Segment Open

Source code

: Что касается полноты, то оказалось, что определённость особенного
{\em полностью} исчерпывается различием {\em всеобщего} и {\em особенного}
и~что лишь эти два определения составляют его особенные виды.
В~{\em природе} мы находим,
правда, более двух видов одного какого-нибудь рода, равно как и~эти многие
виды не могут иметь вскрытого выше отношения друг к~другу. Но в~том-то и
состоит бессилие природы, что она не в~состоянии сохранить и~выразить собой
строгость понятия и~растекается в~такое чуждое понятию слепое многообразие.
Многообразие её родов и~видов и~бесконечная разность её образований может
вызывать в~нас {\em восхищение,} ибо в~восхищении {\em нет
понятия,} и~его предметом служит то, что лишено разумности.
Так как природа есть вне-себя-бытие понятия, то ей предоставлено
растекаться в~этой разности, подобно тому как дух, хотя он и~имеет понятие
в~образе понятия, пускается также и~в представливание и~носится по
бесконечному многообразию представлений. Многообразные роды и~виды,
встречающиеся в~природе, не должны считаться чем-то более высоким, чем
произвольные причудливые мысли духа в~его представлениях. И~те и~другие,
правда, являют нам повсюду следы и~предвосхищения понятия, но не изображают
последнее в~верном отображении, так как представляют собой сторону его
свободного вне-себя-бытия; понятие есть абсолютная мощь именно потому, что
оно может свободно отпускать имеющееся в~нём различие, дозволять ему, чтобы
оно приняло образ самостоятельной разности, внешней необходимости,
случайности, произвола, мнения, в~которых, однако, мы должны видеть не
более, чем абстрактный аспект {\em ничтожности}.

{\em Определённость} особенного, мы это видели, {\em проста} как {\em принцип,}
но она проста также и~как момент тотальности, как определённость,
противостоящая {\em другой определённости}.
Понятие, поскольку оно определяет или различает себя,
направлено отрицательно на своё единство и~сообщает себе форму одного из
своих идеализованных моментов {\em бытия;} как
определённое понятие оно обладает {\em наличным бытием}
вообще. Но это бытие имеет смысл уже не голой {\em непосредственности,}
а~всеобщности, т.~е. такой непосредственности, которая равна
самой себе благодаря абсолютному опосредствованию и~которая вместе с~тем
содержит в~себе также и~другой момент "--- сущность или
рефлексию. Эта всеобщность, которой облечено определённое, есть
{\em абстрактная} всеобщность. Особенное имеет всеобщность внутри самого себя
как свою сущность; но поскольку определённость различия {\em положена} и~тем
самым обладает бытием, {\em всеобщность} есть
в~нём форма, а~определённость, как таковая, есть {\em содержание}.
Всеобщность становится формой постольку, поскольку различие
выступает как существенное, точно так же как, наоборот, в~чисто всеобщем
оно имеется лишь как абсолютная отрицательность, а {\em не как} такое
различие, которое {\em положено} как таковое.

Segment Closed

-- Required action --
Which of the lines in the material above contain "видов"? Copy each one out.

-- Result of the task --
правда, более двух видов одного какого-нибудь рода, равно как и~эти многие
Многообразие её родов и~видов и~бесконечная разность её образований может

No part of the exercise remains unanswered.